Permafrost soils store between 1,330–1,580 billion tonnes of carbon (C), which may start to be released to the atmosphere if warming promotes widespread thaw. Considerable uncertainty remains regarding how rapidly this C may be released and what proportion will be released as the more powerful greenhouse gas, methane (CH₄), rather than carbon dioxide (CO₂). Central to answering these questions, is quantifying in situ rates of old, previously-frozen C release under aerobic conditions versus anaerobic conditions.

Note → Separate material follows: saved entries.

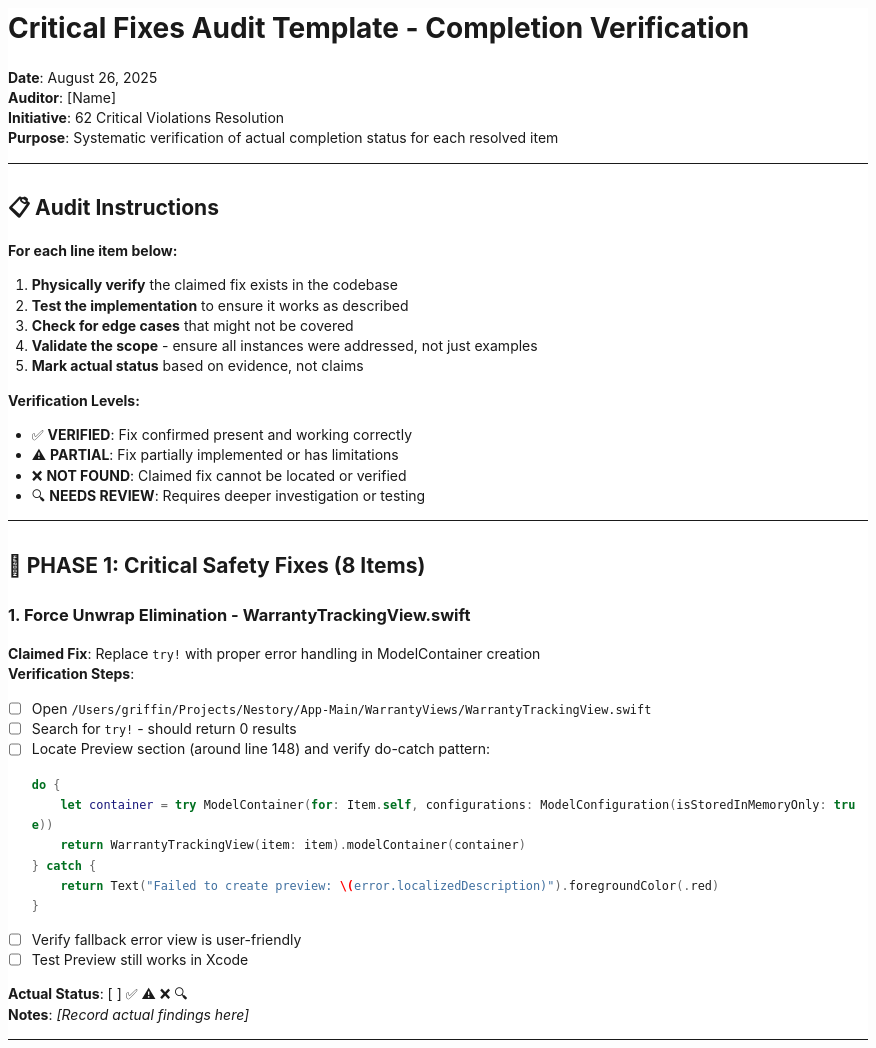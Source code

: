 # Critical Fixes Audit Template - Completion Verification

**Date**: August 26, 2025  
**Auditor**: [Name]  
**Initiative**: 62 Critical Violations Resolution  
**Purpose**: Systematic verification of actual completion status for each resolved item  

---

## 📋 Audit Instructions

**For each line item below:**
1. **Physically verify** the claimed fix exists in the codebase
2. **Test the implementation** to ensure it works as described  
3. **Check for edge cases** that might not be covered
4. **Validate the scope** - ensure all instances were addressed, not just examples
5. **Mark actual status** based on evidence, not claims

**Verification Levels:**
- ✅ **VERIFIED**: Fix confirmed present and working correctly
- ⚠️ **PARTIAL**: Fix partially implemented or has limitations
- ❌ **NOT FOUND**: Claimed fix cannot be located or verified
- 🔍 **NEEDS REVIEW**: Requires deeper investigation or testing

---

## 🚨 PHASE 1: Critical Safety Fixes (8 Items)

### 1. Force Unwrap Elimination - WarrantyTrackingView.swift
**Claimed Fix**: Replace `try!` with proper error handling in ModelContainer creation  
**Verification Steps**:
- [ ] Open `/Users/griffin/Projects/Nestory/App-Main/WarrantyViews/WarrantyTrackingView.swift`
- [ ] Search for `try!` - should return 0 results
- [ ] Locate Preview section (around line 148) and verify do-catch pattern:
  ```swift
  do {
      let container = try ModelContainer(for: Item.self, configurations: ModelConfiguration(isStoredInMemoryOnly: true))
      return WarrantyTrackingView(item: item).modelContainer(container)
  } catch {
      return Text("Failed to create preview: \(error.localizedDescription)").foregroundColor(.red)
  }
  ```
- [ ] Verify fallback error view is user-friendly
- [ ] Test Preview still works in Xcode

**Actual Status**: [ ] ✅ ⚠️ ❌ 🔍  
**Notes**: _[Record actual findings here]_

---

To meet this aim, we investigated the amount and form (CH₄ versus CO₂) of previously-frozen C released in response to 1) forest fire-induced permafrost thaw (aerobic soil conditions) and 2) permafrost plateau collapse in peatlands which results in waterlogging (anaerobic conditions), in the Yukon and Northwest Territories of Canada. We quantified in situ rates of CO₂ and CH₄ release, using a novel collar design to either include or exclude C released from deep soil layers, and collected samples for ¹⁴CO₂ and ¹⁴CH₄ analysis. Our ¹⁴CO₂ results identified substantial rates of old C release from burnt forests where the organic horizon was thick and deep thaw was observed. In contrast, in the wetlands old C release was barely detectable as CO₂ (<1%), and, although high CH₄ fluxes were measured, a maximum of 1.5-2g m^-2 yr^-1 was derived from previously-frozen C. Furthermore, because peat accumulation increased substantially (>4 times), , thaw resulted in net C gain in the wetland. However, the high rate of CH₄ release, albeit derived mainly from contemporary sources, means that permafrost plateau collapse can still represent a positive feedback to climate change in terms of global warming potential. Overall, our results indicate a much greater release of permafrost C under aerobic conditions, with little release of previously-frozen C as either CO₂ or CH₄ under anaerobic conditions.